[Saved data entries]
Content starts
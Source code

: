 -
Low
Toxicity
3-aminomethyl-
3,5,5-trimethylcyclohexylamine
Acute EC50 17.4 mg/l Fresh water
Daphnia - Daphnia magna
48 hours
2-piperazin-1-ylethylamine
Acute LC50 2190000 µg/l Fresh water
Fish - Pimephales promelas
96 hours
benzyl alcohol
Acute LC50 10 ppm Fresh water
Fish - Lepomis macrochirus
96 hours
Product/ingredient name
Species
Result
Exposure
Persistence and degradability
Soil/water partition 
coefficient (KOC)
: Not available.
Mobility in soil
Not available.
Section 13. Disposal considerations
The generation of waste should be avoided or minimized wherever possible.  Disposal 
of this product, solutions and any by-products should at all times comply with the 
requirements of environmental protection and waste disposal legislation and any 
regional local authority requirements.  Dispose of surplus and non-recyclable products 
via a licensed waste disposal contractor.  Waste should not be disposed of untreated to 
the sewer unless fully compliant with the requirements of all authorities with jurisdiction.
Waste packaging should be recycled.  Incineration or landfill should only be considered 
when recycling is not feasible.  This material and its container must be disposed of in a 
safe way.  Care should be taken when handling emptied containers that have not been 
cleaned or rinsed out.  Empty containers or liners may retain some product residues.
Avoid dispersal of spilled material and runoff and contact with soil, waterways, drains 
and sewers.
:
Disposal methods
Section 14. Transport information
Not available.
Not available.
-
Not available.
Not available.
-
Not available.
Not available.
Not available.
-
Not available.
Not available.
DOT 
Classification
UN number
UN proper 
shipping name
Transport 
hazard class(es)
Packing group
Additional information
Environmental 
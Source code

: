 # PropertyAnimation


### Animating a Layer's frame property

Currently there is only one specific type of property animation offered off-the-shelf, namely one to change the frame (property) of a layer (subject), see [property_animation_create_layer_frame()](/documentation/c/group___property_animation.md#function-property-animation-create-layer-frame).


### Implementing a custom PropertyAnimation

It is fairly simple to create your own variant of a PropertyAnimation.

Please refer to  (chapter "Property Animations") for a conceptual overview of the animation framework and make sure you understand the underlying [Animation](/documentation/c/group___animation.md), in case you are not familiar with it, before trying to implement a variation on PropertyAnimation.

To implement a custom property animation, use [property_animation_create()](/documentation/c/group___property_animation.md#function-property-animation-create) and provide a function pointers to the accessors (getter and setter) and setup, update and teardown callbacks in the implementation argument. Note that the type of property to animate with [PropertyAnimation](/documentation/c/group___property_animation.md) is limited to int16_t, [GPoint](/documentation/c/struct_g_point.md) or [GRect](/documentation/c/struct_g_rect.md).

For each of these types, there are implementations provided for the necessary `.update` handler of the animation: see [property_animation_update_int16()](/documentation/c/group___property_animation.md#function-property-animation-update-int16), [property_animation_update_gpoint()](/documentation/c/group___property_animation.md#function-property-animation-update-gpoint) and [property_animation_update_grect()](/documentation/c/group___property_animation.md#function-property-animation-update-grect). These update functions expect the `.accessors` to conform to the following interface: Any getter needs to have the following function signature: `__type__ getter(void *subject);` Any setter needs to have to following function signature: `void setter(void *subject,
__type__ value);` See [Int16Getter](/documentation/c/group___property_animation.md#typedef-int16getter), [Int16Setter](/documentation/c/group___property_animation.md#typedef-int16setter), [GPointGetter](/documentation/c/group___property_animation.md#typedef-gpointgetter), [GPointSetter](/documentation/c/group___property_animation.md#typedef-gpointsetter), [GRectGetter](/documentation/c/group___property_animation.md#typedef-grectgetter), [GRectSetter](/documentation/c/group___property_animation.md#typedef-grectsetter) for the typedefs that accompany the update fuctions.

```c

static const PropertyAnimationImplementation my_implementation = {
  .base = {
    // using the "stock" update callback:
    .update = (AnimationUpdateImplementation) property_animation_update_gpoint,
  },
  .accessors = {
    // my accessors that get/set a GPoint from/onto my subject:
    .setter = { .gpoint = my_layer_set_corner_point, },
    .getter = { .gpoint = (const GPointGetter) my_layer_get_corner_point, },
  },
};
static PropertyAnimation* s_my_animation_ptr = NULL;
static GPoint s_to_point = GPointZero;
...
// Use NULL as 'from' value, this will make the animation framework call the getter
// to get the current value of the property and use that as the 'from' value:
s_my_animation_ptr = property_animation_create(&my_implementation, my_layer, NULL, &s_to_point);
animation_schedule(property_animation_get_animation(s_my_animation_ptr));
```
Content ends
Check every line of the entries above, and copy those that carry the string "Acute".

[Output of the task]
Acute EC50 17.4 mg/l Fresh water
Acute LC50 2190000 µg/l Fresh water
Acute LC50 10 ppm Fresh water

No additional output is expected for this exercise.